Especialistas acreditam que a farinha produzida nesta área da Bahia possui características singulares, como textura crocante peculiar, cor creme e umidade abaixo de 3%.
Com base nisso, os agricultores estão se organizando para pedir o reconhecimento de produto único e indicação de procedência. O objetivo é obter o Selo de Identidade Geográfica concedido pelo Instituto Nacional de Propriedade Industrial (INPI).
Existem dois projetos em andamento sendo acompanhados pela Universidade Federal da Bahia e pela Embrapa, que querem manter a tradição.
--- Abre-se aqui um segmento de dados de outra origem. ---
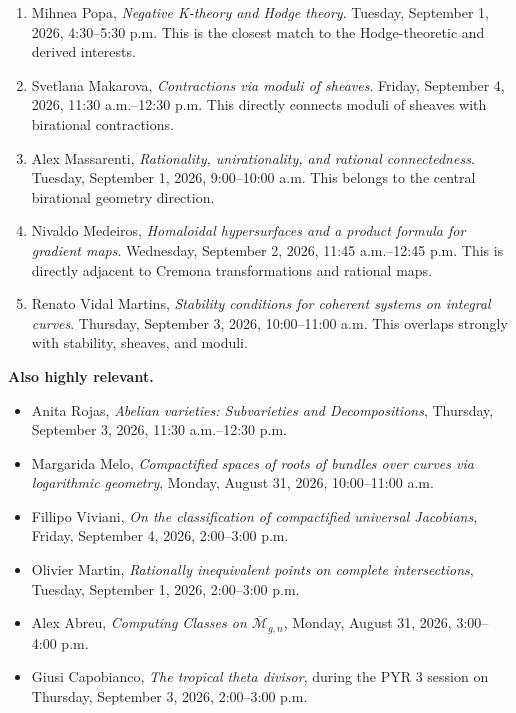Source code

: \begin{enumerate}

\item Mihnea Popa,
{\it Negative K-theory and Hodge theory}.
Tuesday, September 1, 2026,
4:30--5:30 p.m.
This is the closest match to the
Hodge-theoretic and derived interests.

\item Svetlana Makarova,
{\it Contractions via moduli of sheaves}.
Friday, September 4, 2026,
11:30 a.m.--12:30 p.m.
This directly connects moduli of sheaves
with birational contractions.

\item Alex Massarenti,
{\it Rationality, unirationality, and
rational connectedness}.
Tuesday, September 1, 2026,
9:00--10:00 a.m.
This belongs to the central birational
geometry direction.

\item Nivaldo Medeiros,
{\it Homaloidal hypersurfaces and a product
formula for gradient maps}.
Wednesday, September 2, 2026,
11:45 a.m.--12:45 p.m.
This is directly adjacent to Cremona
transformations and rational maps.

\item Renato Vidal Martins,
{\it Stability conditions for coherent
systems on integral curves}.
Thursday, September 3, 2026,
10:00--11:00 a.m.
This overlaps strongly with stability,
sheaves, and moduli.

\end{enumerate}

\medskip\noindent
{\bf Also highly relevant.}

\begin{itemize}

\item Anita Rojas,
{\it Abelian varieties: Subvarieties and
Decompositions},
Thursday, September 3, 2026,
11:30 a.m.--12:30 p.m.

\item Margarida Melo,
{\it Compactified spaces of roots of
bundles over curves via logarithmic
geometry},
Monday, August 31, 2026,
10:00--11:00 a.m.

\item Fillipo Viviani,
{\it On the classification of compactified
universal Jacobians},
Friday, September 4, 2026,
2:00--3:00 p.m.

\item Olivier Martin,
{\it Rationally inequivalent points on
complete intersections},
Tuesday, September 1, 2026,
2:00--3:00 p.m.

\item Alex Abreu,
{\it Computing Classes on
$\overline{\mathcal{M}}_{g,n}$},
Monday, August 31, 2026,
3:00--4:00 p.m.

\item Giusi Capobianco,
{\it The tropical theta divisor},
during the PYR 3 session on
Thursday, September 3, 2026,
2:00--3:00 p.m.

\end{itemize}

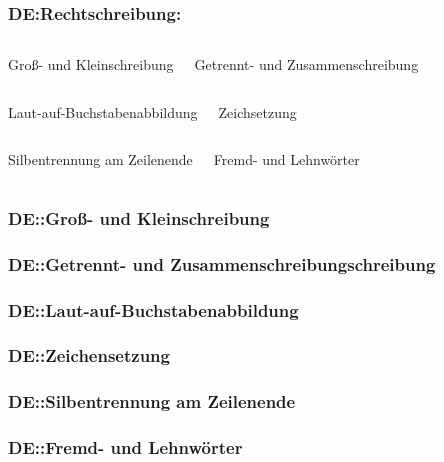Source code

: 
\begin{frame}  
  \frametitle{DE:Rechtschreibung:}

  \begin{columns}
      \begin{center}
        Groß- und Kleinschreibung
      \end{center}
      \begin{center}
        Getrennt- und Zusammenschreibung
      \end{center}
  \end{columns}

  \begin{columns}
      \begin{center}
        Laut-auf-Buchstabenabbildung
      \end{center}
      \begin{center}
        Zeichsetzung
      \end{center}
  \end{columns}

  \begin{columns}
      \begin{center}
        Silbentrennung am Zeilenende 
      \end{center}
      \begin{center}
        Fremd- und Lehnwörter
      \end{center}
  \end{columns}
\end{frame}

\begin{frame}  
  \frametitle{DE::Groß- und Kleinschreibung}

\end{frame}

\begin{frame}  
  \frametitle{DE::Getrennt- und Zusammenschreibungschreibung}

\end{frame}

\begin{frame}  
  \frametitle{DE::Laut-auf-Buchstabenabbildung}

\end{frame}

\begin{frame}  
  \frametitle{DE::Zeichensetzung}

\end{frame}

\begin{frame}  
  \frametitle{DE::Silbentrennung am Zeilenende}

\end{frame}

\begin{frame}  
  \frametitle{DE::Fremd- und Lehnwörter}

\end{frame}


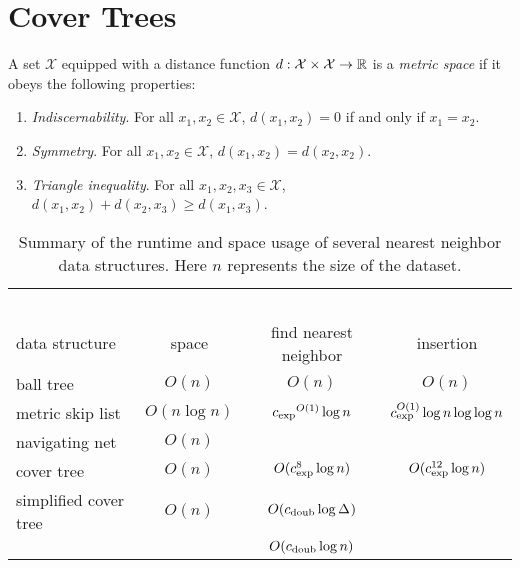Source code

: \documentclass[../main.tex]{subfiles}
\newcommand{\set}[1]{\mathcal {#1}}
\newcommand{\dist}[2]{\distf({#1},{#2})}
\newcommand{\distf}{d}
\newcommand{\aspect}[1]{\Delta_{#1}}
\newcommand{\cexp}{c_\textnormal{exp}}
\newcommand{\cdoub}{c_\textnormal{doub}}
\begin{document}
\chapter{Cover Trees}

\begin{definition}
    A set $\set X$ equipped with a distance function $\distf : \set X \times \set X \to \R$ is a \emph{metric space} if it obeys the following properties:
    \begin{enumerate}
        \item \emph{Indiscernability}.  For all $x_1,x_2\in\set X$, $\dist{x_1}{x_2} = 0$ if and only if $x_1=x_2$.
        \item \emph{Symmetry}. For all $x_1,x_2\in\set X$, $\dist{x_1}{x_2} = \dist{x_2}{x_2}$.
        \item \emph{Triangle inequality}.  For all $x_1,x_2,x_3\in\set X$, $\dist{x_1}{x_2} + \dist{x_2}{x_3}\ge\dist{x_1}{x_3}$.
    \end{enumerate}
\end{definition}

\begin{table}[H]
    \small
    \centering
    \begin{tabular}{lccc}
        \toprule
        \vspace{-0.25in}
        &~\hspace{1.2in}~&~\hspace{1.2in}~&~\hspace{1.2in}~\\
        data structure & space & find nearest neighbor & insertion \\
        \midrule
        ball tree \cite{} & $O(n)$ & $O(n)$ & $O(n)$ \\
        metric skip list \cite{karger2002finding} & $O(n\log n)$ & $\cexp{}^{O(1)}\log n$ & $\cexp^{O(1)}\log n\log\log n$ \\
        navigating net \cite{} & $O(n)$ \\
        cover tree \cite{} & $O(n)$ & $O(\cexp^8\log n)$ & $O(\cexp^{12}\log n)$ \\
        simplified cover tree & $O(n)$ & $O(\cdoub{}\log \aspect{})$ \\
                              &        & $O(\cdoub{}\log n)$ \\
        \bottomrule
    \end{tabular}
    \caption{
        Summary of the runtime and space usage of several nearest neighbor data structures.
        Here $n$ represents the size of the dataset.
    }
\end{table}
\end{document}
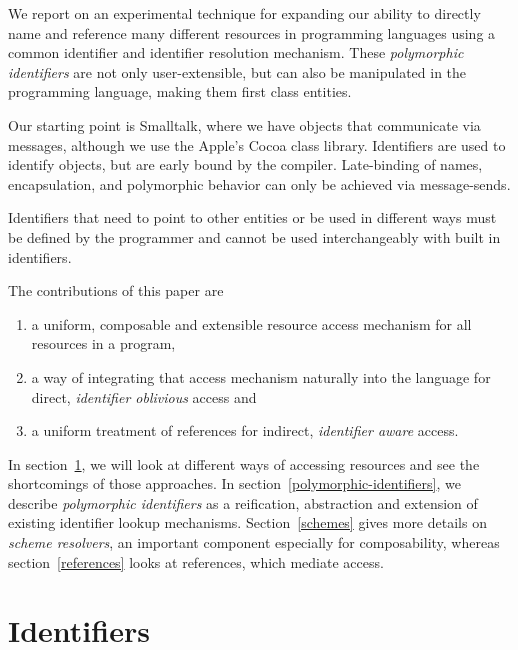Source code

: \documentclass[preprint,authoryear]{acm_proc_article-sp}
\begin{document}
We report on an experimental
technique for expanding our ability to directly name and reference many different 
resources
in programming languages using a common identifier and identifier resolution
mechanism.
These \emph{polymorphic identifiers} are not only user-extensible,
but can also be manipulated in the programming language, making them first class 
entities.

Our starting point is Smalltalk, where we have objects
that communicate via messages\cite{Goldberg1983}, although we use the Apple's Cocoa
class library\cite{Cocoa}.  Identifiers are used to identify 
objects, but are early bound by the compiler.  Late-binding of names, encapsulation,
and polymorphic behavior can only be achieved via message-sends.


Identifiers that need to point to other entities or be used in different ways must be defined
by the programmer and cannot be used interchangeably with built in identifiers.  

The contributions of this paper are
\begin{enumerate} \item a uniform, composable and extensible resource access mechanism for all
resources in a program, \item  a way of integrating that access mechanism naturally into the language for
direct, {\em identifier oblivious} access and
\item a uniform treatment of references for indirect, {\em identifier aware} access.
\end{enumerate}

In section~\ref{identifiers}, we will look at different ways of accessing resources and see
the shortcomings of those approaches.  In section~\ref{polymorphic-identifiers}, we 
describe {\em polymorphic identifiers} as a reification, abstraction and extension of existing 
identifier lookup mechanisms.  Section~\ref{schemes} gives more details on {\em scheme resolvers},
an important component especially for composability, whereas section~\ref{references} looks
at references, which mediate access.  








\section{Identifiers}
\label{identifiers}
\end{document}
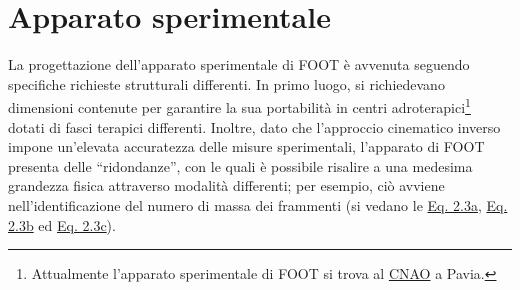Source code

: \documentclass[12pt,a4paper,twoside]{report}
\begin{document}
	\section{Apparato sperimentale}\label{sec:apparato_sperimentale}
	La progettazione dell'apparato sperimentale di FOOT è avvenuta seguendo specifiche richieste strutturali differenti. In primo luogo, si richiedevano dimensioni contenute per garantire la sua portabilità in centri adroterapici\footnote{Attualmente l'apparato sperimentale di FOOT si trova al \hyperref[sec:adroterapia_italia]{CNAO} a Pavia.} dotati di fasci terapici differenti. Inoltre, dato che l'approccio cinematico inverso impone un'elevata accuratezza delle misure sperimentali, l'apparato di FOOT presenta delle ``ridondanze'', con le quali è possibile risalire a una medesima grandezza fisica attraverso modalità differenti; per esempio, ciò avviene nell'identificazione del numero di massa dei frammenti (si vedano le \hyperref[eq:a1]{Eq. 2.3a}, \hyperref[eq:a2]{Eq. 2.3b} ed \hyperref[eq:a3]{Eq. 2.3c}).
	
\end{document}
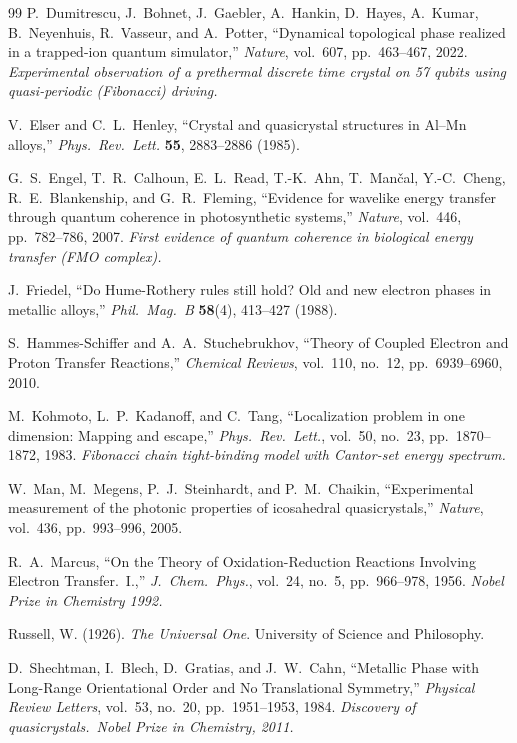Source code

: \vspace{2em}
\begin{thebibliography}{99}
P.~Dumitrescu, J.~Bohnet, J.~Gaebler, A.~Hankin, D.~Hayes, A.~Kumar,
B.~Neyenhuis, R.~Vasseur, and A.~Potter,
``Dynamical topological phase realized in a trapped-ion quantum simulator,''
\emph{Nature}, vol.~607, pp.~463--467, 2022.
\textit{Experimental observation of a prethermal discrete time crystal on 57 qubits
using quasi-periodic (Fibonacci) driving.}

V.~Elser and C.~L.~Henley,
``Crystal and quasicrystal structures in Al--Mn alloys,''
\emph{Phys.~Rev.~Lett.} \textbf{55}, 2883--2886 (1985).

G.~S.~Engel, T.~R.~Calhoun, E.~L.~Read, T.-K.~Ahn, T.~Man\v{c}al, Y.-C.~Cheng,
R.~E.~Blankenship, and G.~R.~Fleming,
``Evidence for wavelike energy transfer through quantum coherence in photosynthetic systems,''
\emph{Nature}, vol.~446, pp.~782--786, 2007.
\textit{First evidence of quantum coherence in biological energy transfer (FMO complex).}

J.~Friedel,
``Do Hume-Rothery rules still hold? Old and new electron phases in metallic alloys,''
\emph{Phil.~Mag.~B} \textbf{58}(4), 413--427 (1988).

S.~Hammes-Schiffer and A.~A.~Stuchebrukhov,
``Theory of Coupled Electron and Proton Transfer Reactions,''
\emph{Chemical Reviews}, vol.~110, no.~12, pp.~6939--6960, 2010.

M.~Kohmoto, L.~P.~Kadanoff, and C.~Tang,
``Localization problem in one dimension: Mapping and escape,''
\emph{Phys.\ Rev.\ Lett.}, vol.~50, no.~23, pp.~1870--1872, 1983.
\textit{Fibonacci chain tight-binding model with Cantor-set energy spectrum.}

W.~Man, M.~Megens, P.~J.~Steinhardt, and P.~M.~Chaikin,
``Experimental measurement of the photonic properties of icosahedral quasicrystals,''
\emph{Nature}, vol.~436, pp.~993--996, 2005.

R.~A.~Marcus,
``On the Theory of Oxidation-Reduction Reactions Involving Electron Transfer.\ I.,''
\emph{J.\ Chem.\ Phys.}, vol.~24, no.~5, pp.~966--978, 1956.
\textit{Nobel Prize in Chemistry 1992.}

Russell, W. (1926).
\textit{The Universal One}. University of Science and Philosophy.

D.~Shechtman, I.~Blech, D.~Gratias, and J.~W.~Cahn,
``Metallic Phase with Long-Range Orientational Order and No Translational Symmetry,''
\emph{Physical Review Letters}, vol.~53, no.~20, pp.~1951--1953, 1984.
\textit{Discovery of quasicrystals.\ Nobel Prize in Chemistry, 2011.}


\end{thebibliography}
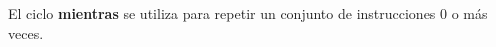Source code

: 
\question \tf[V] El ciclo \textbf{mientras} se utiliza para repetir un
          conjunto de instrucciones 0 o más veces.
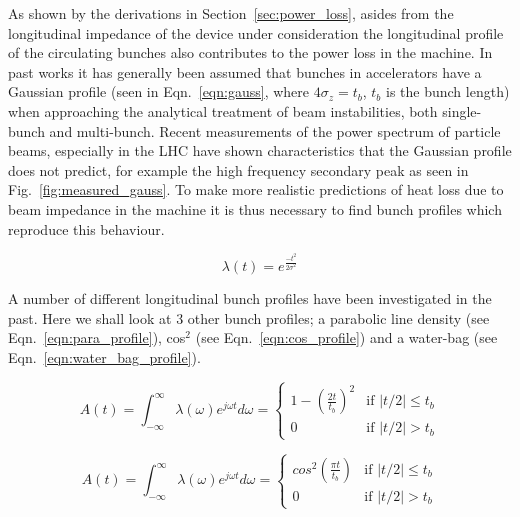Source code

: As shown by the derivations in Section~\ref{sec:power_loss}, asides from the longitudinal impedance of the device under consideration the longitudinal profile of the circulating bunches also contributes to the power loss in the machine. In past works it has generally been assumed that bunches in accelerators have a Gaussian profile \cite{Grudiev:LongTransSecCol} (seen in Eqn.~\ref{eqn:gauss}, where $4\sigma_{z} = t_{b}$, $t_{b}$ is the bunch length) when approaching the analytical treatment of beam instabilities, both single-bunch and multi-bunch. Recent measurements of the power spectrum of particle beams, especially in the LHC \cite{Baudrenghien:LHCPowSpec} have shown characteristics that the Gaussian profile does not predict, for example the high frequency secondary peak as seen in Fig.~\ref{fig:measured_gauss}. To make more realistic predictions of heat loss due to beam impedance in the machine it is thus necessary to find bunch profiles which reproduce this behaviour.

\begin{equation}
\lambda \left( t \right) = e^{\frac{-t^{2}}{2\sigma^{2}}}
\label{eqn:gauss}
\end{equation}

A number of different longitudinal bunch profiles have been investigated in the past. Here we shall look at 3 other bunch profiles; a parabolic line density (see Eqn.~\ref{eqn:para_profile}), cos$^{2}$ (see Eqn.~\ref{eqn:cos_profile}) and a water-bag (see Eqn.~\ref{eqn:water_bag_profile}).

\begin{equation}
A\left( t \right) = \int^{\infty}_{-\infty} \lambda \left( \omega \right) e^{j\omega t} d\omega = 
\begin{cases}1-\left( \frac{2t} {t_{b}} \right)^{2} &\textrm{if $| t/2 | \leq t_{b}$}\\
0								&\textrm{if $| t/2 | > t_{b}$}
\end{cases}
\label{eqn:para_profile}
\end{equation}

\begin{equation}
A\left( t \right) = \int^{\infty}_{-\infty} \lambda \left( \omega \right) e^{j\omega t} d\omega = 
\begin{cases}
cos^{2}\left( \frac{\pi t} {t_{b}} \right) &\textrm{if $| t/2 | \leq t_{b}$}\\
0								&\textrm{if $| t/2 | > t_{b}$}
\end{cases}
\label{eqn:cos_profile}
\end{equation}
O Selo de Origem já foi concedido para outros produtos genuínos, como o Queijo da Canastra, em Minas Gerais. O reconhecimento atesta que em nenhum outro lugar do mundo se faz produto igual.
Produção na Bahia
A Bahia é um dos maiores produtores de mandioca do Brasil, ao lado do Pará, Paraná e Maranhão. A produção destes quatro estados coloca o Brasil entre os maiores produtores do mundo, atrás apenas da Nigéria e da Tailândia.
Os produtores rurais baianos produziram mais de 1,5 milhão de toneladas de mandioca este ano, segundo o IBGE. Cerca de 26,5% a menos do que no ano passado, apesar do aumento da área plantada. A redução teria sido um dos efeitos da prolongada estiagem que atingiu muitas regiões.
O cultivo se espalha por várias regiões do estado, mas os municípios campões em produção são Laje, Alcobaça e Vitória da Conquista.
Conheça as diferenças entre os tipos de mandioca
Mandioca amarga ou brava: São as destinadas ao fabrico de farinha. Tem alto teor de ácido cianídrico e exige processamento antes de consumir. O quilo custa em média R$ 1 .
Mandioca doce ou de mesa: Entre as mandiocas deste tipo estão a macaxeira ou aipim. Possui ácido cianídrico em baixa quantidade e não causam perigo ao homem se consumidas diretamente. O quilo custa em média R$ 2,50.